Emergency responders, UPS, FedEx, taxis, and food delivery drivers are still having problems trying to find addresses in Hamilton Beach, a small waterfront community in south Queens.
Because it is mostly unheard of, strangers have difficulty navigating Hamilton Beach — which is bounded by Hawtree Basin to the north and west, Jamaica Bay to the south and the A subway line (104th Street) to the east. But now, thanks to some street renaming, it’s the residents who are confused.
They thought their navigational problems would be a thing of the past with the recent passage of street-renaming legislation and the installation of new street signs. But, according to John Bluemke, president of the New Hamilton Beach Civic Association, the new signs are disorienting.

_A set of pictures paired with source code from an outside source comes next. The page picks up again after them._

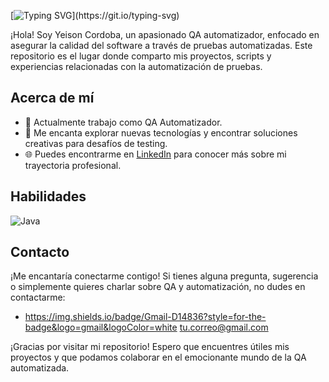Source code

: 
[![Typing SVG](https://readme-typing-svg.herokuapp.com?font=Architects+Daughter&color=7AF79A&size=30&lines=Hey!+Soy+YeisonCordoba!;Soy+un+QA+Automaizador...)](https://git.io/typing-svg)


¡Hola! Soy Yeison Cordoba, un apasionado QA automatizador, enfocado en asegurar la calidad del software a través de pruebas automatizadas. Este repositorio es el lugar donde comparto mis proyectos, scripts y experiencias relacionadas con la automatización de pruebas.

## Acerca de mí
- 💼 Actualmente trabajo como QA Automatizador.
- 🚀 Me encanta explorar nuevas tecnologías y encontrar soluciones creativas para desafíos de testing.
- 🌐 Puedes encontrarme en [LinkedIn](https://www.linkedin.com/in/yeison-andres-parra-cordoba-b99487206/) para conocer más sobre mi trayectoria profesional.

## Habilidades
<img aling="left" alt="Java" wdith="30px" style="padding-right10px:" src="https://cdn.jsdelivr.net/gh/devicons/devicon/icons/java/java-original-wordmark.svg" />
          


## Contacto
¡Me encantaría conectarme contigo! Si tienes alguna pregunta, sugerencia o simplemente quieres charlar sobre QA y automatización, no dudes en contactarme:
- https://img.shields.io/badge/Gmail-D14836?style=for-the-badge&logo=gmail&logoColor=white
[tu.correo@gmail.com](yeisoncordoba672@gmail.com)


¡Gracias por visitar mi repositorio! Espero que encuentres útiles mis proyectos y que podamos colaborar en el emocionante mundo de la QA automatizada.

Previously streets were labeled with numbers — now they have names. Bluemke said that he had asked for dual signs containing both the new name and the old street number. But, the city Department of Transportation, which installed the new signs, declined and used just the names.

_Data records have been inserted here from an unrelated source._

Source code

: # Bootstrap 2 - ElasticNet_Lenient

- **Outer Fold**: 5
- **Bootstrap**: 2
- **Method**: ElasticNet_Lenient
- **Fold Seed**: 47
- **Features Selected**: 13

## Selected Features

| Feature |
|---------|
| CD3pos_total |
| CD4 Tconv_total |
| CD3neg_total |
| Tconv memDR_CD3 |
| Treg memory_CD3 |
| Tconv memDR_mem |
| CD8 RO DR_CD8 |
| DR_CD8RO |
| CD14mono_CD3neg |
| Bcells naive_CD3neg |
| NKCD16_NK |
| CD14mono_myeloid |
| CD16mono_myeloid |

“We would be happy with the dual names,” Bluemke said. “But, if we are not going to have the dual names, then the community really prefers the numbers.”
While the problem is being worked out, Bluemke has taken matters into his own hands: he made his own numbered street signs on plywood and nailed them to the telephone poles under the current named signs.

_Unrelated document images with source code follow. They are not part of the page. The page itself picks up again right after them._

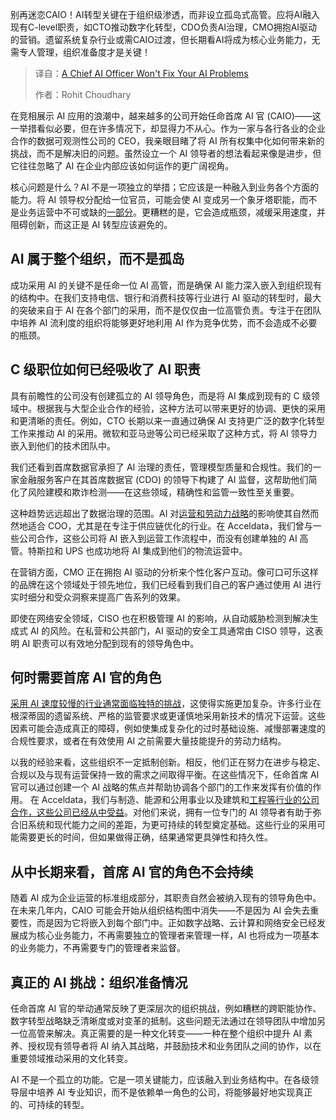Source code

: <!--
title: 首席人工智能官无法解决你的人工智能问题
cover: https://cdn.thenewstack.io/media/2025/06/841f3af4-nahrizul-kadri-oasf0qmrwla-unsplash-scaled.jpg
summary: 别再迷恋CAIO！AI转型关键在于组织级渗透，而非设立孤岛式高管。应将AI融入现有C-level职责，如CTO推动数字化转型，CDO负责AI治理，CMO拥抱AI驱动的营销。遗留系统复杂行业或需CAIO过渡，但长期看AI将成为核心业务能力，无需专人管理，组织准备度才是关键！
-->

别再迷恋CAIO！AI转型关键在于组织级渗透，而非设立孤岛式高管。应将AI融入现有C-level职责，如CTO推动数字化转型，CDO负责AI治理，CMO拥抱AI驱动的营销。遗留系统复杂行业或需CAIO过渡，但长期看AI将成为核心业务能力，无需专人管理，组织准备度才是关键！

> 译自：[A Chief AI Officer Won't Fix Your AI Problems](https://thenewstack.io/a-chief-ai-officer-wont-fix-your-ai-problems/)
> 
> 作者：Rohit Choudhary

在竞相展示 AI 应用的浪潮中，越来越多的公司开始任命首席 AI 官 (CAIO)——这一举措看似必要，但在许多情况下，却显得力不从心。作为一家与各行各业的企业合作的数据可观测性公司的 CEO，我亲眼目睹了将 AI 所有权集中化如何带来新的挑战，而不是解决旧的问题。虽然设立一个 AI 领导者的想法看起来像是进步，但它往往忽略了 AI 在企业内部应该如何运作的更广阔视角。

核心问题是什么？AI 不是一项独立的举措；它应该是一种融入到业务各个方面的能力。将 AI 领导权分配给一位官员，可能会使 AI 变成另一个象牙塔职能，而不是业务运营中不可或缺的[一部分](https://thenewstack.io/the-pillars-of-platform-engineering-part-5-orchestration/)。更糟糕的是，它会造成瓶颈，减缓采用速度，并阻碍创新，而这正是 AI 转型应该避免的。

## AI 属于整个组织，而不是孤岛

成功采用 AI 的关键不是任命一位 AI 高管，而是确保 AI 能力深入嵌入到组织现有的结构中。在我们支持电信、银行和消费科技等行业进行 AI 驱动的转型时，最大的突破来自于 AI 在各个部门的采用，而不是仅仅由一位高管负责。专注于在团队中培养 AI 流利度的组织将能够更好地利用 AI 作为竞争优势，而不会造成不必要的瓶颈。

## C 级职位如何已经吸收了 AI 职责

具有前瞻性的公司没有创建孤立的 AI 领导角色，而是将 AI 集成到现有的 C 级领域中。根据我与大型企业合作的经验，这种方法可以带来更好的协调、更快的采用和更清晰的责任。例如，CTO 长期以来一直通过确保 AI 支持更广泛的数字化转型工作来推动 AI 的采用。微软和亚马逊等公司已经采取了这种方式，将 AI 领导力嵌入到他们的技术团队中。

我们还看到首席数据官承担了 AI 治理的责任，管理模型质量和合规性。我们的一家金融服务客户在其首席数据官 (CDO) 的领导下构建了 AI 监督，这帮助他们简化了风险建模和欺诈检测——在这些领域，精确性和监管一致性至关重要。

这种趋势远远超出了数据治理的范围。AI 对[运营和劳动力战略](https://thenewstack.io/future-proof-your-sre-strategy-ai-for-performance-gains/)的影响使其自然而然地适合 COO，尤其是在专注于供应链优化的行业。在 Acceldata，我们曾与一些公司合作，这些公司将 AI 嵌入到运营工作流程中，而没有创建单独的 AI 高管。特斯拉和 UPS 也成功地将 AI 集成到他们的物流运营中。

在营销方面，CMO 正在拥抱 AI 驱动的分析来个性化客户互动。像可口可乐这样的品牌在这个领域处于领先地位，我们已经看到我们自己的客户通过使用 AI 进行实时细分和受众洞察来提高广告系列的效果。

即使在网络安全领域，CISO 也在积极管理 AI 的影响，从自动威胁检测到解决生成式 AI 的风险。在私营和公共部门，AI 驱动的安全工具通常由 CISO 领导，这表明 AI 职责可以有效地分配到现有的领导角色中。

## 何时需要首席 AI 官的角色

[采用 AI 速度较慢的行业通常面临独特的挑战](https://thenewstack.io/ml-and-llm-adoption-challenged-most-often-by-observability/)，这使得实施更加复杂。许多行业在根深蒂固的遗留系统、严格的监管要求或更谨慎地采用新技术的情况下运营。这些因素可能会造成真正的障碍，例如使集成复杂化的过时基础设施、减慢部署速度的合规性要求，或者在有效使用 AI 之前需要大量技能提升的劳动力结构。

以我的经验来看，这些组织不一定抵制创新。相反，他们正在努力在进步与稳定、合规以及与现有运营保持一致的需求之间取得平衡。在这些情况下，任命首席 AI 官可以通过创建一个 AI 战略的焦点并帮助协调各个部门的工作来发挥有价值的作用。
在 Acceldata，我们与制造、能源和公用事业以及建筑和[工程等行业的公司合作，这些公司已经从中受益](https://thenewstack.io/platform-engineering-benefits-developers-and-companies-too/)。对他们来说，拥有一位专门的 AI 领导者有助于弥合旧系统和现代能力之间的差距，为更可持续的转型奠定基础。这些行业的采用可能需要更长的时间，但如果做得正确，结果通常更具弹性和持久性。

## 从中长期来看，首席 AI 官的角色不会持续

随着 AI 成为企业运营的标准组成部分，其职责自然会被纳入现有的领导角色中。在未来几年内，CAIO 可能会开始从组织结构图中消失——不是因为 AI 会失去重要性，而是因为它将嵌入到每个部门中。正如数字战略、云计算和网络安全已经发展成为核心业务能力，不再需要独立的管理者来管理一样，AI 也将成为一项基本的业务能力，不再需要专门的管理者来监督。

## 真正的 AI 挑战：组织准备情况

任命首席 AI 官的举动通常反映了更深层次的组织挑战，例如糟糕的跨职能协作、数字转型战略缺乏清晰度或对变革的抵制。这些问题无法通过在领导团队中增加另一位高管来解决。真正需要的是一种文化转变——一种在整个组织中提升 AI 素养、授权现有领导者将 AI 纳入其战略，并鼓励技术和业务团队之间的协作，以在重要领域推动采用的文化转变。

AI 不是一个孤立的功能。它是一项关键能力，应该融入到业务结构中。在各级领导层中培养 AI 专业知识，而不是依赖单一角色的公司，将能够最好地实现真正的、可持续的转型。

He also notified the city Fire Department of the street name changes, but was told it would take some time before the changes would be entered into the dispatch system. This can be dangerous for the residents of Hamilton Beach. Recently, Bluemke said, an ambulance summoned to an address on the renamed 164th Road had overlooked the street, which was missing its street sign. Fortunately Bluemke was able to chase after and flag down the ambulance.
In order to prevent such a thing from re-occurring, Commanding Officer of the 106th Precinct Capt. Joseph Courtesis reminds his personnel of the Hamilton Beach street name changes on a daily basis via an electronic bulletin board in the precinct’s meeting room.
One service that has not been affected by the changes is that of the U.S. Post Office. Mail has been delivered as usual, Bluemke said, crediting the Post Office for its awareness of both the old and new street names and numbers.
Marie Persans, vice president of the New Hamilton Beach Civic Association, agreed that dual signage would solve the problem. She also noted that several of the new signs are incorrect: Burlingame Court, for example, was labeled as Birmingham Court.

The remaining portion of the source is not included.